The Masochistic Misanthrope

Imagine a masochistic misanthrope. This person hates other people. It causes them great pain to be in company, to be pleasant, to be friendly. All of the social virtues hurt them. But, they get off on that pain. They crave it. They constantly desire it. So, they seek it out. They spend as much time as possible among other people being friendly, polite, helpful, and generous. Ask anyone who has interacted with the Masochistic Misanthrope, and you’ll be told that they are the nicest, kindest, most wonderful person. What can we say about the Misanthrope, morally speaking?

There’s a strong temptation to either apply moral blame, or at least withhold moral praise, to the Masochistic Misanthrope. Everything they do is done out of selfishness. There’s no higher calling, no altruistic motives. There’s a long philosophical history of this view. Kant famously said that only actions that stem from our reason have moral worth. The Misanthrope only acts out of desire, so no matter how good the actions appear, they are morally worthless.

Worth implies some kind of exchange. It is measuring the value of something in comparison to something else. Nothing has worth in isolation. Gold isn’t inherently valuable, it gets its value from what it can be traded for or turned into. If a lump of gold can be traded for a loaf of bread, then that lump is worth one loaf of bread. If it can be turned into a pair of earrings, then it is worth one pair of earrings. That bread is only worth anything in that it can be turned into food (aka eaten). Those earrings are only worth anything in that they can be turned into a feeling (aka they make the wearer feel pretty).

Even those basic goods (food, feelings) are not valuable in isolation. In fact, they can’t be isolated. Happiness doesn’t exist outside of something that feels happy. Food, as food, doesn’t exist apart from something that eats it. (This last one may be confusing to some. I don’t mean to say that an apple doesn’t exist if nothing eats it. I’m saying that an apple is not food if nothing eats it.) All goods are relational. They are good for something or to something.

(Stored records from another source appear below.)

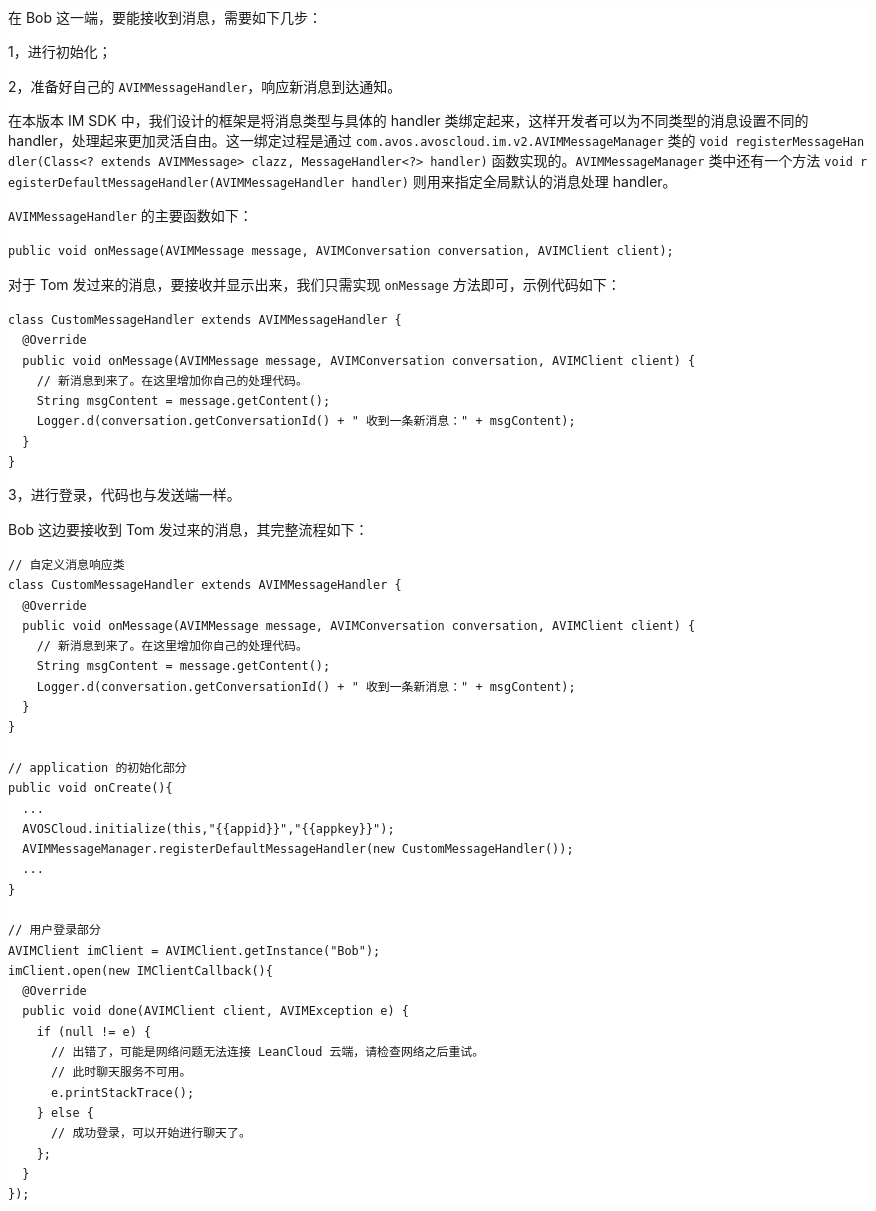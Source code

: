 在 Bob 这一端，要能接收到消息，需要如下几步：

1，进行初始化；

2，准备好自己的 `AVIMMessageHandler`，响应新消息到达通知。

在本版本 IM SDK 中，我们设计的框架是将消息类型与具体的 handler 类绑定起来，这样开发者可以为不同类型的消息设置不同的 handler，处理起来更加灵活自由。这一绑定过程是通过 `com.avos.avoscloud.im.v2.AVIMMessageManager` 类的 `void registerMessageHandler(Class<? extends AVIMMessage> clazz, MessageHandler<?> handler)` 函数实现的。`AVIMMessageManager` 类中还有一个方法 `void registerDefaultMessageHandler(AVIMMessageHandler handler)` 则用来指定全局默认的消息处理 handler。

`AVIMMessageHandler` 的主要函数如下：

`public void onMessage(AVIMMessage message, AVIMConversation conversation, AVIMClient client);`

对于 Tom 发过来的消息，要接收并显示出来，我们只需实现 `onMessage` 方法即可，示例代码如下：

```
class CustomMessageHandler extends AVIMMessageHandler {
  @Override
  public void onMessage(AVIMMessage message, AVIMConversation conversation, AVIMClient client) {
    // 新消息到来了。在这里增加你自己的处理代码。
    String msgContent = message.getContent();
    Logger.d(conversation.getConversationId() + " 收到一条新消息：" + msgContent);
  }
}
```

3，进行登录，代码也与发送端一样。

Bob 这边要接收到 Tom 发过来的消息，其完整流程如下：

```
// 自定义消息响应类
class CustomMessageHandler extends AVIMMessageHandler {
  @Override
  public void onMessage(AVIMMessage message, AVIMConversation conversation, AVIMClient client) {
    // 新消息到来了。在这里增加你自己的处理代码。
    String msgContent = message.getContent();
    Logger.d(conversation.getConversationId() + " 收到一条新消息：" + msgContent);
  }
}

// application 的初始化部分
public void onCreate(){
  ...
  AVOSCloud.initialize(this,"{{appid}}","{{appkey}}");
  AVIMMessageManager.registerDefaultMessageHandler(new CustomMessageHandler());
  ...
}

// 用户登录部分
AVIMClient imClient = AVIMClient.getInstance("Bob");
imClient.open(new IMClientCallback(){
  @Override
  public void done(AVIMClient client, AVIMException e) {
    if (null != e) {
      // 出错了，可能是网络问题无法连接 LeanCloud 云端，请检查网络之后重试。
      // 此时聊天服务不可用。
      e.printStackTrace();
    } else {
      // 成功登录，可以开始进行聊天了。
    };
  }
});

```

Morality is more akin to basic goods (food, feelings) than to things like gold or money. I believe that’s where some of the confusion creeps in. People forget the relational nature of basic goods. Morality not only isn’t good in isolation. Like happiness, it doesn’t even exist in isolation. Morality only exists in actions that need a subject and an object. A person can’t simply be good. She needs to be good for something or to something.

Like anything else, if morality has worth it is in exchange with something. We most commonly think of morality as being exchanged for praise or blame (rewards or punishments). It just makes sense that the object of the action is the thing that bestows praise or blame. In other words, the one who performs the action is one party to the exchange, and whoever the action affects is the other. That is most commonly other people, but it can be society, or classes, or anything else.

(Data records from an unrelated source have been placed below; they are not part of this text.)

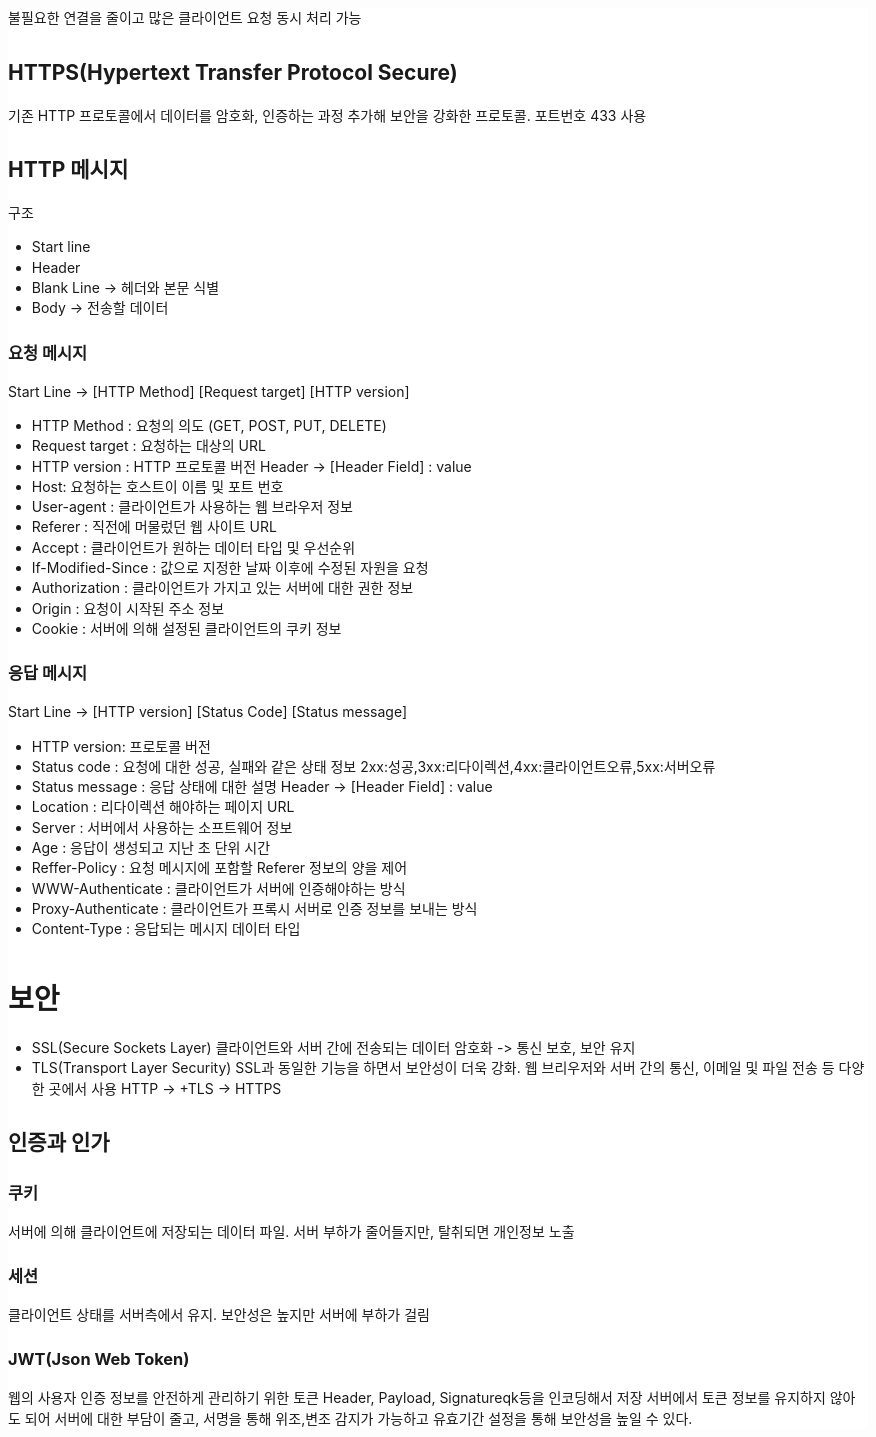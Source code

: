   불필요한 연결을 줄이고 많은 클라이언트 요청 동시 처리 가능
## HTTPS(Hypertext Transfer Protocol Secure)
기존 HTTP 프로토콜에서 데이터를 암호화, 인증하는 과정 추가해 보안을 강화한 프로토콜. 포트번호 433 사용
## HTTP 메시지
구조
- Start line
- Header
- Blank Line -> 헤더와 본문 식별
- Body -> 전송할 데이터
### 요청 메시지
  Start Line -> [HTTP Method] [Request target] [HTTP version]
- HTTP Method : 요청의 의도 (GET, POST, PUT, DELETE)
- Request target : 요청하는 대상의 URL
- HTTP version : HTTP 프로토콜 버전 
  Header -> [Header Field] : value
- Host: 요청하는 호스트이 이름 및 포트 번호
- User-agent : 클라이언트가 사용하는 웹 브라우저 정보
- Referer : 직전에 머물렀던 웹 사이트 URL
- Accept : 클라이언트가 원하는 데이터 타입 및 우선순위
- If-Modified-Since : 값으로 지정한 날짜 이후에 수정된 자원을 요청
- Authorization : 클라이언트가 가지고 있는 서버에 대한 권한 정보
- Origin : 요청이 시작된 주소 정보
- Cookie : 서버에 의해 설정된 클라이언트의 쿠키 정보
### 응답 메시지
  Start Line -> [HTTP version] [Status Code] [Status message]
- HTTP version: 프로토콜 버전
- Status code : 요청에 대한 성공, 실패와 같은 상태 정보
  2xx:성공,3xx:리다이렉션,4xx:클라이언트오류,5xx:서버오류
- Status message : 응답 상태에 대한 설명 
  Header -> [Header Field] : value
- Location : 리다이렉션 해야하는 페이지 URL
- Server : 서버에서 사용하는 소프트웨어 정보
- Age : 응답이 생성되고 지난 초 단위 시간
- Reffer-Policy : 요청 메시지에 포함할 Referer 정보의 양을 제어
- WWW-Authenticate : 클라이언트가 서버에 인증해야하는 방식
- Proxy-Authenticate : 클라이언트가 프록시 서버로 인증 정보를 보내는 방식
- Content-Type : 응답되는 메시지 데이터 타입
# 보안
- SSL(Secure Sockets Layer)
  클라이언트와 서버 간에 전송되는 데이터 암호화 -> 통신 보호, 보안 유지
- TLS(Transport Layer Security)
  SSL과 동일한 기능을 하면서 보안성이 더욱 강화.
  웹 브리우저와 서버 간의 통신, 이메일 및 파일 전송 등 다양한 곳에서 사용
  HTTP -> +TLS -> HTTPS
## 인증과 인가
### 쿠키
서버에 의해 클라이언트에 저장되는 데이터 파일. 서버 부하가 줄어들지만, 탈취되면 개인정보 노출
### 세션
클라이언트 상태를 서버측에서 유지. 보안성은 높지만 서버에 부하가 걸림
### JWT(Json Web Token)
웹의 사용자 인증 정보를 안전하게 관리하기 위한 토큰 
Header, Payload, Signatureqk등을 인코딩해서 저장
서버에서 토큰 정보를 유지하지 않아도 되어 서버에 대한 부담이 줄고, 서명을 통해 위조,변조 감지가 가능하고 유효기간 설정을 통해 보안성을 높일 수 있다.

The focus on motives is wrong. Whatever motivates an action is completely private. Since it is private, non-relational, it has no value. It is usually obscure to the actors themselves. Trying to determine what motivates another person is like trying to determine what they really see when they look at something blue. We might all experience the same thing when we see blue, or we might have wildly different experiences. There’s no way to tell, and it doesn’t matter. What matters is that we consistently act a certain way when presented with blue and other people can count on that reaction. When we do good, we might have similar motivations, or we might not. There is no way to tell. And it doesn’t matter. What matters is how we act in a certain situation and whether or not people can count on that reaction.

Some may object that we can know other people’s motivations, that they are relational and carry value. That is not strictly true. Granted, people can report their motivations to others if they wish and if they know themselves. We can only know what is reported. The report itself is an action, not a motivation, and relational. If a person wants to appear selfless, they will report a selfless motivation. If a person wants to appear pious, they will report a religious motivation. That doesn’t change the actual motivation. Differing reports have motivations of their own. It goes on and on.

Getting back to the Masochistic Misanthrope, it seems that our initial temptation was wrong. We cannot apply blame or withhold praise. If the people who are affected by the Misanthrope are the ones who get to dole out praise or blame and they consistently give praise, every time, there is nothing to be done about it, the Misanthrope’s actions are praiseworthy. That’s all we can say about the Misanthrope’s morality.